En matière de pronostics, le rêve est vendu à tous les coins d’adresses IP. Il suffit d’ouvrir ses réseaux sociaux pour être abreuvé de sollicitations. « 350 000 courses analysées, 60 filtres », avance l’un, « analyse des cotes en temps réel » garantit l’autre. Beaucoup d’apprentis GPI - mais jusqu’à preuve du contraire, ce sont elles qui font les meilleurs coups. Même si de rares exceptions comme Billy Walters, le fameux « flambeur de Las Vegas », reconnu comme le plus grand parieur sportif de tous les temps, confirment la règle.
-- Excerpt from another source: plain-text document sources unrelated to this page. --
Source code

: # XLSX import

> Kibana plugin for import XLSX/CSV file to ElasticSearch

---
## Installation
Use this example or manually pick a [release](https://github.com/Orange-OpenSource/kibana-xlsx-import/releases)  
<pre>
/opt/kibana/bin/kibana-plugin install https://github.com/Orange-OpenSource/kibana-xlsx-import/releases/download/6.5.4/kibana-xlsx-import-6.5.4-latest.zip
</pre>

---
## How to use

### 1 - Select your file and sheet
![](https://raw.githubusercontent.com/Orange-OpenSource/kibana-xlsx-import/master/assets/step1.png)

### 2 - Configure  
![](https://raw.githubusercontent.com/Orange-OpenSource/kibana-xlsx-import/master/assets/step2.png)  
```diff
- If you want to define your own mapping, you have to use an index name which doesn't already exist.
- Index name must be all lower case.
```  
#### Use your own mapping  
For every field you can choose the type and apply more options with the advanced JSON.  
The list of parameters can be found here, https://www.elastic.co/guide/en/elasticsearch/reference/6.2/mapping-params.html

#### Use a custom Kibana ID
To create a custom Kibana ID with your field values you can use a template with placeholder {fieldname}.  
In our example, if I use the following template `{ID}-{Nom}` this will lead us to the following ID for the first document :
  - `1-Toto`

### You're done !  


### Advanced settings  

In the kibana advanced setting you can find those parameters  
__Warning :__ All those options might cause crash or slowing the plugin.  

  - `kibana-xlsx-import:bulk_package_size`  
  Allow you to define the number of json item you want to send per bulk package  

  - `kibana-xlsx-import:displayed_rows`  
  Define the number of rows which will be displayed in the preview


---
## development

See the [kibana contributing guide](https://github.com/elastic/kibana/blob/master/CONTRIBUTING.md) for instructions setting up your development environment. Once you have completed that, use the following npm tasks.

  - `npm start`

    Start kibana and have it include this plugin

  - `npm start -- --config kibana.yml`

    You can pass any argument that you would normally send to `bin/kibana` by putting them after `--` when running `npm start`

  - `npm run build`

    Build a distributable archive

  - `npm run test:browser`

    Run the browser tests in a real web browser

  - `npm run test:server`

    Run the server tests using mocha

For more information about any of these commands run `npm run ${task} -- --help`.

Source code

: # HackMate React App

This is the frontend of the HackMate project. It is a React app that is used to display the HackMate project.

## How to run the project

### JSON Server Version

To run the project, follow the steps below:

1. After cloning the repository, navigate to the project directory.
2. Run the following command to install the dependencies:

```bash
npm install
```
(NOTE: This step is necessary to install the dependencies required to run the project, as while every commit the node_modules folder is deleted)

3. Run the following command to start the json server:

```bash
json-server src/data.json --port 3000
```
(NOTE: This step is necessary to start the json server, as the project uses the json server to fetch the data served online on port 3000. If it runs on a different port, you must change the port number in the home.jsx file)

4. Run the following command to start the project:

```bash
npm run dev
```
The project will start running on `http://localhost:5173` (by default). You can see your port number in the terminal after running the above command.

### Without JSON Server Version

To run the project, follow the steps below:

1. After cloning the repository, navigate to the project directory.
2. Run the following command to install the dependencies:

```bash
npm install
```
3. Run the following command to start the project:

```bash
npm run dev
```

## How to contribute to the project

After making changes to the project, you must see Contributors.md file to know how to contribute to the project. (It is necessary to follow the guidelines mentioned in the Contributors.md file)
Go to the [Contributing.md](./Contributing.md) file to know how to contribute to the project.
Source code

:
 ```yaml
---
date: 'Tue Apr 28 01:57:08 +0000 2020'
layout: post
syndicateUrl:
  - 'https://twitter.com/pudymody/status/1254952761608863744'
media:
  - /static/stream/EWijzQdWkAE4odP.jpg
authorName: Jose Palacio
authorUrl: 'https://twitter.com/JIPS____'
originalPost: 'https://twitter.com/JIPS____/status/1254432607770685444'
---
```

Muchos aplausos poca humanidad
Du retard sur les sports leaders
Au regard des autres sports, les courses sont connectées, mais loin encore des virages pris en F1, au tennis, au basket ou en NFL. Aux États-Unis, les footballeurs américains sont reliés par des puces RFID à une trentaine de caméras autour du terrain. Lesquelles calculent 100 millions de positions sur le terrain pour prévenir les blessures (Digital Athlete). Outre-Manche, Liverpool utilise l’IA pour optimiser ses corners, la seule phase de jeu où les Reds ont dominé le PSG récemment. En rugby, un data scientist fait partie du staff de Fabien Galtier. Ses données décortiquent toutes les stratégies des adversaires du XV de France depuis 5 ans. Un virage qui va de pair avec le renouveau des Bleus. Sans parler du club de foot de Toulouse, qui recrute ses joueurs uniquement à partir de data, et de données arrosant 70 championnats dans le monde.
Qu’on soit convaincu ou non, le train de l’IA est lancé. La Matrix est dans la place et rien n’arrêtera le progrès. Pourvu qu’il soit bien encadré, ce qui était l’objet du grand Sommet de février, l’IA est déjà un sparring partner dans de nombreux sports, y compris les courses. « L’humain doit garder la main », prévient néanmoins la CNIL (Commission nationale de l’informatique et des libertés), tandis que la majorité des professionnels des courses interrogés, y compris parmi ceux qui ont déjà basculé, professent que « rien ne remplacera (totalement) l’œil humain ». Entre progrès et menace, le 14 mars 2023 continuera de faire date. C’est celle du fameux lancement de la nouvelle version de ChatGPT, déjà dépassée par DeepSeek. Celle que beaucoup de spécialistes entendent comme le début du « Big Bang » numérique. Le « hI hA » des courses.